# Source material
· · · · ·

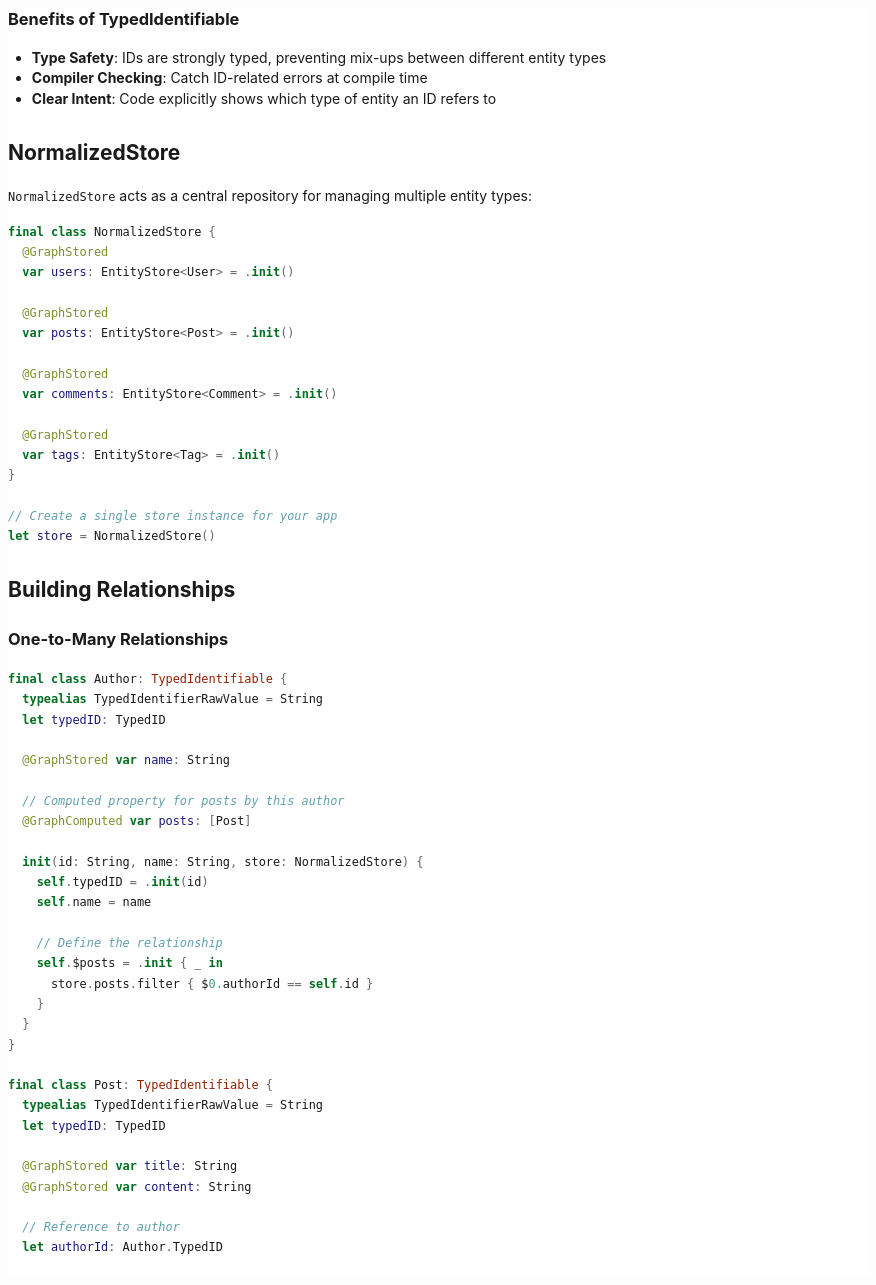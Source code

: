 ### Benefits of TypedIdentifiable

- **Type Safety**: IDs are strongly typed, preventing mix-ups between different entity types
- **Compiler Checking**: Catch ID-related errors at compile time
- **Clear Intent**: Code explicitly shows which type of entity an ID refers to

## NormalizedStore

`NormalizedStore` acts as a central repository for managing multiple entity types:

```swift
final class NormalizedStore {
  @GraphStored
  var users: EntityStore<User> = .init()
  
  @GraphStored
  var posts: EntityStore<Post> = .init()
  
  @GraphStored
  var comments: EntityStore<Comment> = .init()
  
  @GraphStored
  var tags: EntityStore<Tag> = .init()
}

// Create a single store instance for your app
let store = NormalizedStore()
```

## Building Relationships

### One-to-Many Relationships

```swift
final class Author: TypedIdentifiable {
  typealias TypedIdentifierRawValue = String
  let typedID: TypedID
  
  @GraphStored var name: String
  
  // Computed property for posts by this author
  @GraphComputed var posts: [Post]
  
  init(id: String, name: String, store: NormalizedStore) {
    self.typedID = .init(id)
    self.name = name
    
    // Define the relationship
    self.$posts = .init { _ in
      store.posts.filter { $0.authorId == self.id }
    }
  }
}

final class Post: TypedIdentifiable {
  typealias TypedIdentifierRawValue = String
  let typedID: TypedID
  
  @GraphStored var title: String
  @GraphStored var content: String
  
  // Reference to author
  let authorId: Author.TypedID
  
```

· · · · ·

# Instructions for the task
For the string "TypedIdentifiable", go line by line through the material and copy every line that has it.

# Result of the task
: ### Benefits of TypedIdentifiable
final class Author: TypedIdentifiable {
final class Post: TypedIdentifiable {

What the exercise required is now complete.